Write each entry out again exactly, with nothing omitted.

+++ Dataset entries +++

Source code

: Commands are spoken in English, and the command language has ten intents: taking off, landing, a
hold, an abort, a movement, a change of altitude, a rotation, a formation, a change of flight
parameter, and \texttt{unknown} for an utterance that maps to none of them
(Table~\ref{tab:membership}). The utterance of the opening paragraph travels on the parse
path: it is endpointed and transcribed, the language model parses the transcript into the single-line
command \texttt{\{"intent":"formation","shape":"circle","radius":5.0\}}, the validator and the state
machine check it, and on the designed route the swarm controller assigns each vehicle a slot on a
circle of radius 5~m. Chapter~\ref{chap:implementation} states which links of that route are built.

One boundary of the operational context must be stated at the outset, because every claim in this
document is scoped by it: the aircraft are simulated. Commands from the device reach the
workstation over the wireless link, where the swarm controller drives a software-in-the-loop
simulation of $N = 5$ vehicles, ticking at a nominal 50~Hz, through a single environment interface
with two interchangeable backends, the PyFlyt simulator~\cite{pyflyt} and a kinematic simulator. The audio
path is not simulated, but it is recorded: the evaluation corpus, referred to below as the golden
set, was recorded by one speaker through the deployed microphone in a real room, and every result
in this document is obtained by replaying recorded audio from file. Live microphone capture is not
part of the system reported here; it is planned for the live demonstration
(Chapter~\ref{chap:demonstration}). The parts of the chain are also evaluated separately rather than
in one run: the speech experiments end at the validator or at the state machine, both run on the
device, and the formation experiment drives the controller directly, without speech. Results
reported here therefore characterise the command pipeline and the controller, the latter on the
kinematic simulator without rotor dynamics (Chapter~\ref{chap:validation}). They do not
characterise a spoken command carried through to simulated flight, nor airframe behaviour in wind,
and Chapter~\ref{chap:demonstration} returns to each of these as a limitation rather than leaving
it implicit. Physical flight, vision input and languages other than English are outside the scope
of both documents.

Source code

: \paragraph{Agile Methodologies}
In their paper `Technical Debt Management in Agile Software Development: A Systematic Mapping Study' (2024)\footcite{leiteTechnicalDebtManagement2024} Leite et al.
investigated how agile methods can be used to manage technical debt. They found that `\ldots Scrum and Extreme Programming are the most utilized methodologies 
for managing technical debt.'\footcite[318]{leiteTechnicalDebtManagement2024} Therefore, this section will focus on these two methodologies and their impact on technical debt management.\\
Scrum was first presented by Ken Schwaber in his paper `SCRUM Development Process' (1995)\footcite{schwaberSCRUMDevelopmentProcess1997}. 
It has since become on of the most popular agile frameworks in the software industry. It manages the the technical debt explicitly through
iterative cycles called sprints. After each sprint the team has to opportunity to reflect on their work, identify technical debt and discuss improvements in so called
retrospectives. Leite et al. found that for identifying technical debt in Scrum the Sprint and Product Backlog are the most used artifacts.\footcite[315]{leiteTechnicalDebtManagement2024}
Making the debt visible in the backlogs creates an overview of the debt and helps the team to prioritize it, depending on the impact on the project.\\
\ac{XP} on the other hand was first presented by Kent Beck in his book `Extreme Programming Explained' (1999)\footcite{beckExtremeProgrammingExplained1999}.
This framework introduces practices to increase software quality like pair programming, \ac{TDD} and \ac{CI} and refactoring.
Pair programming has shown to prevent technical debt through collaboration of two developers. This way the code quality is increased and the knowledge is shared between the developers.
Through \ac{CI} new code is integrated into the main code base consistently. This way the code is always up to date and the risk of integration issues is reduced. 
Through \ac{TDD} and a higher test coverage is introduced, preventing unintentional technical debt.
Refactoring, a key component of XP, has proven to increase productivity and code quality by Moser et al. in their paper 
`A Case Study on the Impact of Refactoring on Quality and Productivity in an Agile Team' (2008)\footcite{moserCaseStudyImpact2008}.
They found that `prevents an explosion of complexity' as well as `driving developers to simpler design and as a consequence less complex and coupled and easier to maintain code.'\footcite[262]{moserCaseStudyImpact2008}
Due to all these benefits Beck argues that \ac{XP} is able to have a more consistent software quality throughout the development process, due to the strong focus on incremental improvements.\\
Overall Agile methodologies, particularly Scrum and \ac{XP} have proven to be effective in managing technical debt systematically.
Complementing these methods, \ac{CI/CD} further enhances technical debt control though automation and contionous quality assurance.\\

+++

■ **Result below**
Source code

: Commands are spoken in English, and the command language has ten intents: taking off, landing, a
hold, an abort, a movement, a change of altitude, a rotation, a formation, a change of flight
parameter, and \texttt{unknown} for an utterance that maps to none of them
(Table~\ref{tab:membership}). The utterance of the opening paragraph travels on the parse
path: it is endpointed and transcribed, the language model parses the transcript into the single-line
command \texttt{\{"intent":"formation","shape":"circle","radius":5.0\}}, the validator and the state
machine check it, and on the designed route the swarm controller assigns each vehicle a slot on a
circle of radius 5~m. Chapter~\ref{chap:implementation} states which links of that route are built.

One boundary of the operational context must be stated at the outset, because every claim in this
document is scoped by it: the aircraft are simulated. Commands from the device reach the
workstation over the wireless link, where the swarm controller drives a software-in-the-loop
simulation of $N = 5$ vehicles, ticking at a nominal 50~Hz, through a single environment interface
with two interchangeable backends, the PyFlyt simulator~\cite{pyflyt} and a kinematic simulator. The audio
path is not simulated, but it is recorded: the evaluation corpus, referred to below as the golden
set, was recorded by one speaker through the deployed microphone in a real room, and every result
in this document is obtained by replaying recorded audio from file. Live microphone capture is not
part of the system reported here; it is planned for the live demonstration
(Chapter~\ref{chap:demonstration}). The parts of the chain are also evaluated separately rather than
in one run: the speech experiments end at the validator or at the state machine, both run on the
device, and the formation experiment drives the controller directly, without speech. Results
reported here therefore characterise the command pipeline and the controller, the latter on the
kinematic simulator without rotor dynamics (Chapter~\ref{chap:validation}). They do not
characterise a spoken command carried through to simulated flight, nor airframe behaviour in wind,
and Chapter~\ref{chap:demonstration} returns to each of these as a limitation rather than leaving
it implicit. Physical flight, vision input and languages other than English are outside the scope
of both documents.

Source code

: \paragraph{Agile Methodologies}
In their paper `Technical Debt Management in Agile Software Development: A Systematic Mapping Study' (2024)\footcite{leiteTechnicalDebtManagement2024} Leite et al.
investigated how agile methods can be used to manage technical debt. They found that `\ldots Scrum and Extreme Programming are the most utilized methodologies 
for managing technical debt.'\footcite[318]{leiteTechnicalDebtManagement2024} Therefore, this section will focus on these two methodologies and their impact on technical debt management.\\
Scrum was first presented by Ken Schwaber in his paper `SCRUM Development Process' (1995)\footcite{schwaberSCRUMDevelopmentProcess1997}. 
It has since become on of the most popular agile frameworks in the software industry. It manages the the technical debt explicitly through
iterative cycles called sprints. After each sprint the team has to opportunity to reflect on their work, identify technical debt and discuss improvements in so called
retrospectives. Leite et al. found that for identifying technical debt in Scrum the Sprint and Product Backlog are the most used artifacts.\footcite[315]{leiteTechnicalDebtManagement2024}
Making the debt visible in the backlogs creates an overview of the debt and helps the team to prioritize it, depending on the impact on the project.\\
\ac{XP} on the other hand was first presented by Kent Beck in his book `Extreme Programming Explained' (1999)\footcite{beckExtremeProgrammingExplained1999}.
This framework introduces practices to increase software quality like pair programming, \ac{TDD} and \ac{CI} and refactoring.
Pair programming has shown to prevent technical debt through collaboration of two developers. This way the code quality is increased and the knowledge is shared between the developers.
Through \ac{CI} new code is integrated into the main code base consistently. This way the code is always up to date and the risk of integration issues is reduced. 
Through \ac{TDD} and a higher test coverage is introduced, preventing unintentional technical debt.
Refactoring, a key component of XP, has proven to increase productivity and code quality by Moser et al. in their paper 
`A Case Study on the Impact of Refactoring on Quality and Productivity in an Agile Team' (2008)\footcite{moserCaseStudyImpact2008}.
They found that `prevents an explosion of complexity' as well as `driving developers to simpler design and as a consequence less complex and coupled and easier to maintain code.'\footcite[262]{moserCaseStudyImpact2008}
Due to all these benefits Beck argues that \ac{XP} is able to have a more consistent software quality throughout the development process, due to the strong focus on incremental improvements.\\
Overall Agile methodologies, particularly Scrum and \ac{XP} have proven to be effective in managing technical debt systematically.
Complementing these methods, \ac{CI/CD} further enhances technical debt control though automation and contionous quality assurance.\\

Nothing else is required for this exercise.